Global skills shortage looms

Global skills shortage looms article image
Skilled professionals will be in short supply as the world economy recovers, warns Larry Gould, chief executive of Australia-wide Business Training Pty Ltd (awbt). "Very few employers are taking a ‘Blue Ocean’ approach to their HR strategies and as a result, their SOS calls will not be responded to, with potentially devastating results for the long term success and financial viability of their operations," said Gould. "This situation is likely to worsen as the Australian and International economies gain confidence and momentum." According to the 2009 Manpower Australia Annual Talent Shortage Survey, 49 percent of Australian employers struggled to fill positions despite the economic crisis. In the Asia-Pacific, this figure was more than 30 percent. Research by awbt confirmed this.
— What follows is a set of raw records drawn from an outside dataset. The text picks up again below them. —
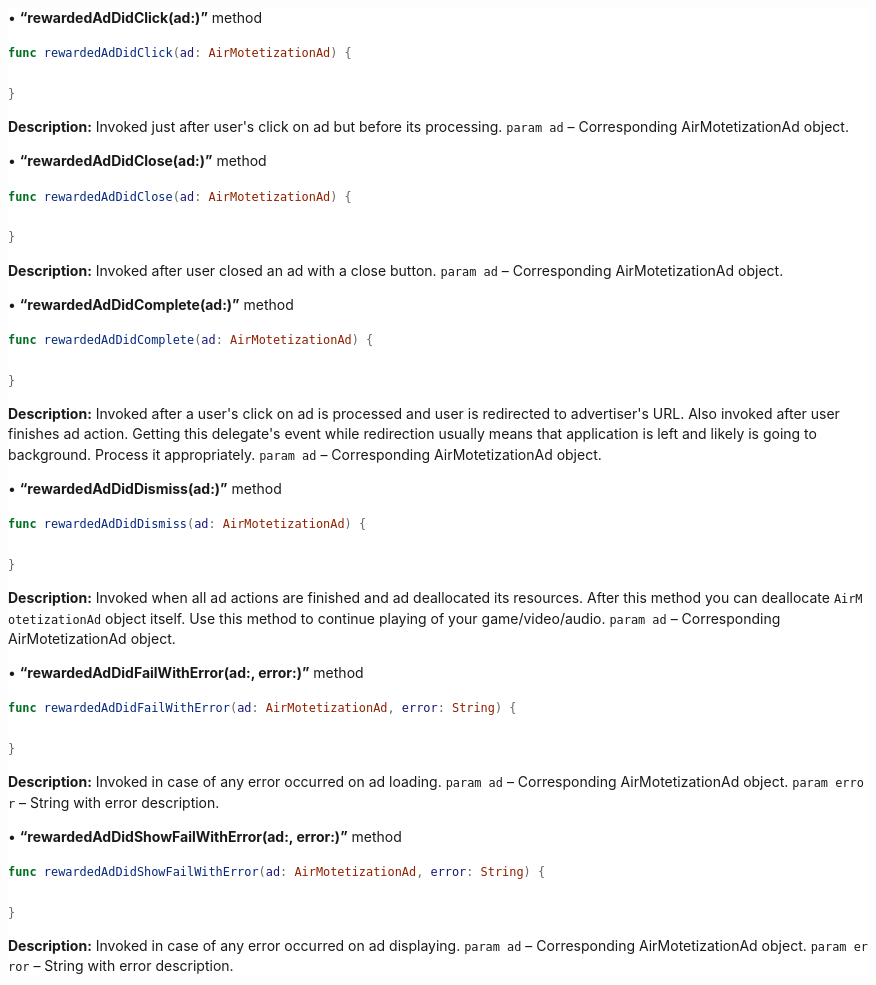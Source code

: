 • **“rewardedAdDidClick(ad:)”** method
```swift
func rewardedAdDidClick(ad: AirMotetizationAd) {

}
```
**Description:** Invoked just after user's click on ad but before its processing.
`param ad` – Corresponding AirMotetizationAd object.

• **“rewardedAdDidClose(ad:)”** method
```swift
func rewardedAdDidClose(ad: AirMotetizationAd) {

}
```
**Description:** Invoked after user closed an ad with a close button.
`param ad` – Corresponding AirMotetizationAd object.

• **“rewardedAdDidComplete(ad:)”** method
```swift
func rewardedAdDidComplete(ad: AirMotetizationAd) {

}
```
**Description:** Invoked after a user's click on ad is processed and user is redirected to advertiser's URL. Also invoked after user finishes ad action. Getting this delegate's event while redirection usually means that application is left and likely is going to background. Process it appropriately.
`param ad` – Corresponding AirMotetizationAd object.

• **“rewardedAdDidDismiss(ad:)”** method
```swift
func rewardedAdDidDismiss(ad: AirMotetizationAd) {

}
```
**Description:** Invoked when all ad actions are finished and ad deallocated its resources. After this method you can deallocate `AirMotetizationAd` object itself. Use this method to continue playing of your game/video/audio.
`param ad` – Corresponding AirMotetizationAd object.

• **“rewardedAdDidFailWithError(ad:, error:)”** method
```swift
func rewardedAdDidFailWithError(ad: AirMotetizationAd, error: String) {

}
```
**Description:** Invoked in case of any error occurred on ad loading.
`param ad` – Corresponding AirMotetizationAd object.
`param error` – String with error description.

• **“rewardedAdDidShowFailWithError(ad:, error:)”** method
```swift
func rewardedAdDidShowFailWithError(ad: AirMotetizationAd, error: String) {

}
```
**Description:** Invoked in case of any error occurred on ad displaying.
`param ad` – Corresponding AirMotetizationAd object.
`param error` – String with error description.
Globally, companies now regard talent recruitment as a priority and as a result, many businesses are prepared to recruit appropriate candidates from overseas or are prepared to move part or all of their operations to countries that can provide a supply of skilled and talented employees, said Gould. "As a result of globalisation, ageing workforces and the ‘War for Talent’, we are experiencing seismic shifts in the business landscape that requires new and innovative approaches by businesses to employment, retention and professional/personal development to attract and retain competent staff," he said. "The competitive forces impacting on talent will require organisations to implement a Centre of Excellence framework to provide the ‘business driver’ for innovation and growth. "How good an organisation is at attracting, managing and developing the skills and expertise of its human resource assets will become the crucial factor that determines the winners and losers in terms of marketplace competitive advantage."